A number of Joe’s songs and stories relate to the belief in changelings. See Tháinig Bean Cois Leasa, The Fairy Boy, The Fairy Frog, The Fairy Greyhound, Why children are stolen by the fairies, The Woman Who Came Back from the Dead, and the lullabies Seoithín, Seo-hó and Dún do Shúil.

D. L. Ashliman, in A Guide to Folktales in the English Language, (Greenwood Press, New York, Westport CT, London, 1987, p. 104.) has added a new classification to the Aarne-Thompson index, and gives the following description:

504 Changeling.

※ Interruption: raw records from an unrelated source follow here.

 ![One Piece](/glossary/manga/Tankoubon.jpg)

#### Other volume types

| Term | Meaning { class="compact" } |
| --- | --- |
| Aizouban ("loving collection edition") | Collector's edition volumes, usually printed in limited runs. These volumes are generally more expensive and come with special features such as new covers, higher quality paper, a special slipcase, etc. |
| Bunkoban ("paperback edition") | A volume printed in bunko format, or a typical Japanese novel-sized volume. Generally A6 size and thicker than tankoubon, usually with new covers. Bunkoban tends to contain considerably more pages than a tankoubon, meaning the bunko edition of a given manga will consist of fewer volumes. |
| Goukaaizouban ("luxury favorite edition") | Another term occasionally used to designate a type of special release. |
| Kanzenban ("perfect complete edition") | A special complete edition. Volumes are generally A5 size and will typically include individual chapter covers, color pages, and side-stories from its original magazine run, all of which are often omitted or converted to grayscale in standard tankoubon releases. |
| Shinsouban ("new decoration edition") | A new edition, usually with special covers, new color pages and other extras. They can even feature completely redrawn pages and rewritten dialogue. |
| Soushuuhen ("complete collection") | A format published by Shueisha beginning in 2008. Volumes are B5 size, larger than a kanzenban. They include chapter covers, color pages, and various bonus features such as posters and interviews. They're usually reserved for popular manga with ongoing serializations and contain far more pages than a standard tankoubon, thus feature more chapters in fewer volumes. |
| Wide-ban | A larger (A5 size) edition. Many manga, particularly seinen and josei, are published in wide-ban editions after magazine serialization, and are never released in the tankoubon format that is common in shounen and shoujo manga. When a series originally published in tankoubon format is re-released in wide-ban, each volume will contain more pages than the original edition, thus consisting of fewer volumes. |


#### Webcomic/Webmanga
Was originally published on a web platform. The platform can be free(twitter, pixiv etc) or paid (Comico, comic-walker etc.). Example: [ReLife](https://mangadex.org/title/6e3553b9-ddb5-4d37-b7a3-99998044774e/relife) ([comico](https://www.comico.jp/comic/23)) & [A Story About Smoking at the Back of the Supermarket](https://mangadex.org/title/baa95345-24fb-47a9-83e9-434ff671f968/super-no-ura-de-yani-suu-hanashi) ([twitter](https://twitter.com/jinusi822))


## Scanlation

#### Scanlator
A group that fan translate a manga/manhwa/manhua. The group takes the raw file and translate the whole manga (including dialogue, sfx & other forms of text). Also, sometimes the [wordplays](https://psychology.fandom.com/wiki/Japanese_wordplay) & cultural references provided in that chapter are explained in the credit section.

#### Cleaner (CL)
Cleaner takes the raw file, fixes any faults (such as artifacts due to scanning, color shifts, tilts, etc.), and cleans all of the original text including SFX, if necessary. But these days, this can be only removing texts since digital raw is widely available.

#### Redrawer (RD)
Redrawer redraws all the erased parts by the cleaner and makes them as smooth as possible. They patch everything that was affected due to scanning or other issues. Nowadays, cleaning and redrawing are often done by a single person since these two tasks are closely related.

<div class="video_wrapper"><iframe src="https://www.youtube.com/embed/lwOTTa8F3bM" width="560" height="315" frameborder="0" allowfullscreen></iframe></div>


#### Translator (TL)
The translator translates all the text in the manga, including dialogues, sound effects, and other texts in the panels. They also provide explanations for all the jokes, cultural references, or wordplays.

While working in a field, a mother left her newly born child on a stack of hay. When she came back, she knew that the baby lying there was not hers, for it greedily sucked her milk and made inhuman noises. The landowner told her to beat the child with a switch, and she would witness a miracle. She did this, and the devil took his child back, returning the stolen baby.

Ashliman indicates that versions of this story appear in W. B. Yeats, Fairy and Folk Tales of Ireland, pp. 48 and 51; also in Henry Glassie, Irish Folktales, No. 62.